Take, for example, Ted Lasso.
As a cultural norm, toxic masculinity does not always require top-down enforcement through physical violence. It's not just the guys at the top of the hierarchy who are beating toxic masculinity into people. People throughout the social hierarchy keep toxic masculinity going through subtler means, like language and organizational structure.
The Ted Lasso fandom (and many journalists covering the show) have simplified this to "toxic masculinity is when lower-status men say mean things."
And because toxic masculinity has become a binary, this means that the only "bad" masculinity resides in mean-saying, lower-status men.
Everyone else is exhibiting "good" masculinity. Even when they're enacting physical violence and call other men bitches.
At the end of the day, what this does is stigmatize characters who are less traditionally masculine--as defined by white norms. And, crucially, it grants a free pass to characters who fulfill the ideals of traditional white masculinity.

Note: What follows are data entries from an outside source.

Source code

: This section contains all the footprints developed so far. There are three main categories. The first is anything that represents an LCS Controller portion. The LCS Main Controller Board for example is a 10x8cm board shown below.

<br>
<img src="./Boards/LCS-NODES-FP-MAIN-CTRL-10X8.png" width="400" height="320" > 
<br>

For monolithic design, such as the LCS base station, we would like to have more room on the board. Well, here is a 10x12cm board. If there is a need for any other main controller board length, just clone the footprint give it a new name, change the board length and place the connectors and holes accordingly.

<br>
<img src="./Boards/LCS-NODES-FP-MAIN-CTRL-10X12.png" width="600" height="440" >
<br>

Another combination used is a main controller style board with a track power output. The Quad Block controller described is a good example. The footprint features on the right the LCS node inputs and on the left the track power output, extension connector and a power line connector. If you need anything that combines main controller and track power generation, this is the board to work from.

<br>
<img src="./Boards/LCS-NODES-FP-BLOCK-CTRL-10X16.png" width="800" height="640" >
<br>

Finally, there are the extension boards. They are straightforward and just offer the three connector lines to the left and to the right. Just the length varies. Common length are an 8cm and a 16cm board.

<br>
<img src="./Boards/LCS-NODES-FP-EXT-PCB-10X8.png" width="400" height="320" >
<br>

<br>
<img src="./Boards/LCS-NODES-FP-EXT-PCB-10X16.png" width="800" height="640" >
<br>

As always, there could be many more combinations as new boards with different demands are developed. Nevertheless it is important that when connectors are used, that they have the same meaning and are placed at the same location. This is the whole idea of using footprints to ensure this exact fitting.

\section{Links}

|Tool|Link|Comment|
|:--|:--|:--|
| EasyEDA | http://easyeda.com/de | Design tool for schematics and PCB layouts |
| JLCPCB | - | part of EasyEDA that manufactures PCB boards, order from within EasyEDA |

And that's how we get this bizarro world where men of color, particularly Nathan and Sam, are hyper-scrutinized for using their words and expressing their emotional needs. And where white characters like Beard and Roy are beloved for bottling up their feelings and threatening/using physical violence.
Roy headbutted Jamie so he could hug him after. If that's not toxic masculinity, I don't know what is. But the fandom doesn't have time to unpack that. It's too busy arguing that Nathan calling Colin a motel painting is somehow worse than Colin physically attacking Nathan everyday for god knows how long.
I'm not trying to reverse the binary here, making Nathan good and Roy toxic. The problem is that we are thinking about masculinity as a good/toxic binary. People--including fictional characters--relate to masculinity in ways that are far more complex than merely good or toxic. We lose so much when we reduce masculinity to just another binary.
Also, the good/toxic binary--like binaries in general--is a tool of white supremacy. So maybe let's knock that shit off.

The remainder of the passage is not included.